A quick word about the current UK X-Photographers

Before I go anywhere near the “how it ended for me” bit, I want to put a couple of names front and centre, because this post is not meant to be me looking backwards.

If you’re reading this because you want to become a Fujifilm ambassador, go and spend ten minutes looking at the current UK X-Photographers. Not as a list of people with a title, but as a list of photographers who are doing the work at a level that makes them impossible to ignore.

Two I rate massively are Josh Edgoose and Oliver Wheeldon.

But look at them all. I’m sad my face is no longer on that gallery, but I’m happy it was there once.

If you want to turn that gallery into something practical, here’s what I’d suggest you look for when you view their work:

  • Consistency: Can you spot their images in a grid without seeing the name?

  • Decision-making: What do they leave out, not just what they include?

  • Intention: Does it feel like a photographer who knows what they’re trying to say, even when the subject changes?

  • Professional presence: not hype, just steady, credible, useful output.

That’s the bit most people miss when they ask me, “Who do I speak to?”

Fujifilm (and any camera brand, really) is far more likely to notice someone who has built that kind of body of work and who contributes to the wider community than someone who simply wants the label and is driven by ego.

The current Fujifilm UK X-Photographers

The current Fujifilm UK X-Photographers. Sadly, I’m no longer there, but everyone on the list deserves to be there.

Wedding work on Fujifilm over the years

Here’s a selection of my wedding photography made on Fujifilm cameras over the years. It’s a mix of different venues, different light, and all the usual unpredictability that comes with a wedding day, but it shows the sort of work I’ve produced with the system across a long stretch of time.

What gets you noticed

There’s no magic contact: the “who do I speak to?” question misses the point.

Do the work first: Fujifilm (and any brand) is far more likely to notice someone who’s built a strong, consistent body of work.

Be useful to the community: contribution, teaching, and showing up tends to beat chasing a label driven by ego.

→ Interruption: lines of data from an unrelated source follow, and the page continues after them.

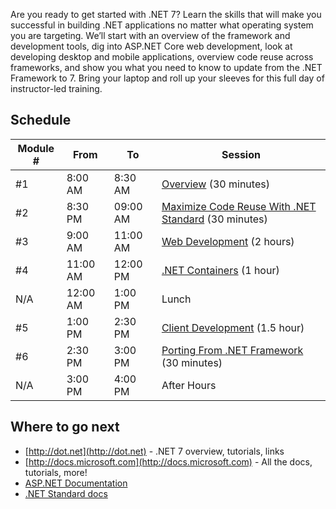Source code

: Are you ready to get started with .NET 7? Learn the skills that will make you successful in building .NET applications no matter what operating system you are targeting. We’ll start with an overview of the framework and development tools, dig into ASP.NET Core web development, look at developing desktop and mobile applications, overview code reuse across frameworks, and show you what you need to know to update from the .NET Framework to 7. Bring your laptop and roll up your sleeves for this full day of instructor-led training.

## Schedule

Module # | From     | To       | Session
------|---------|----------|-------------------------------------------------
 #1| 8:00 AM  | 8:30 AM  | [Overview](Overview) (30 minutes)
#2| 8:30 PM  | 09:00 AM  | [Maximize Code Reuse With .NET Standard](NET-Standard) (30 minutes)
#3| 9:00 AM  | 11:00 AM | [Web Development](Web-Dev) (2 hours)
#4| 11:00 AM  | 12:00 PM  | [.NET Containers](Containers) (1 hour)
N/A |12:00 AM | 1:00 PM  | Lunch
#5 | 1:00 PM | 2:30 PM | [Client Development](Client-Dev) (1.5 hour)
#6 | 2:30 PM  | 3:00 PM  | [Porting From .NET Framework](Porting-From-NET-Framework) (30 minutes)
N/A | 3:00 PM  | 4:00 PM  | After Hours

## Where to go next
 * [http://dot.net](http://dot.net) - .NET 7 overview, tutorials, links
 * [http://docs.microsoft.com](http://docs.microsoft.com) - All the docs, tutorials, more!
 * [ASP.NET Documentation](https://docs.microsoft.com/en-us/aspnet/)
 * [.NET Standard docs](https://docs.microsoft.com/en-us/dotnet/articles/standard/library)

When it ended (and why I’m still here)

At some point, every brand programme changes. People come in, people move on, priorities shift, and the marketing plan gets rewritten by someone who wasn’t in the room at the beginning. That’s not a complaint, it’s just how it goes.

For me, Fujifilm UK changed their ambassador programme and my time as an X-Photographer came to an end. I wrote about it at the time because I didn’t want rumours doing the rounds, and I didn’t want anyone thinking I’d suddenly fallen out with the brand.

I was sad, very sad, of course, and still am (I’d love to still be involved), but I was also very clear on one thing. I wasn’t about to throw my toys out of the pram and “jump ship”. I still enjoy using the cameras, and I was waving the Fujifilm flag because the kit was doing what I needed it to.

And that’s why I keep this entire blog going, and I hope people find it interesting and useful.

That’s the line I’m going to keep repeating through this post, because it’s the difference between being attached to a title and being attached to your own work. The badge went away. The photography didn’t, and neither did my clients.

I’m also genuinely grateful for what came with it. Fujifilm UK and the team in Tokyo gave me opportunities I’ll never forget. Some of them were public, like talks and events. Some of them were less obvious, like being trusted to sit in rooms where ideas were being shaped.

And honestly, some of the best bits were the friendships and the community around it, which I don’t think you can fake even if you tried.

From what I’ve seen, the UK seems more willing to refresh and rotate ambassadors, whereas other regions often appear to keep people in place for much longer.

I’m asked way too often things like “Why is such and such still, and you and the ambassador are not? Did you get kicked out?”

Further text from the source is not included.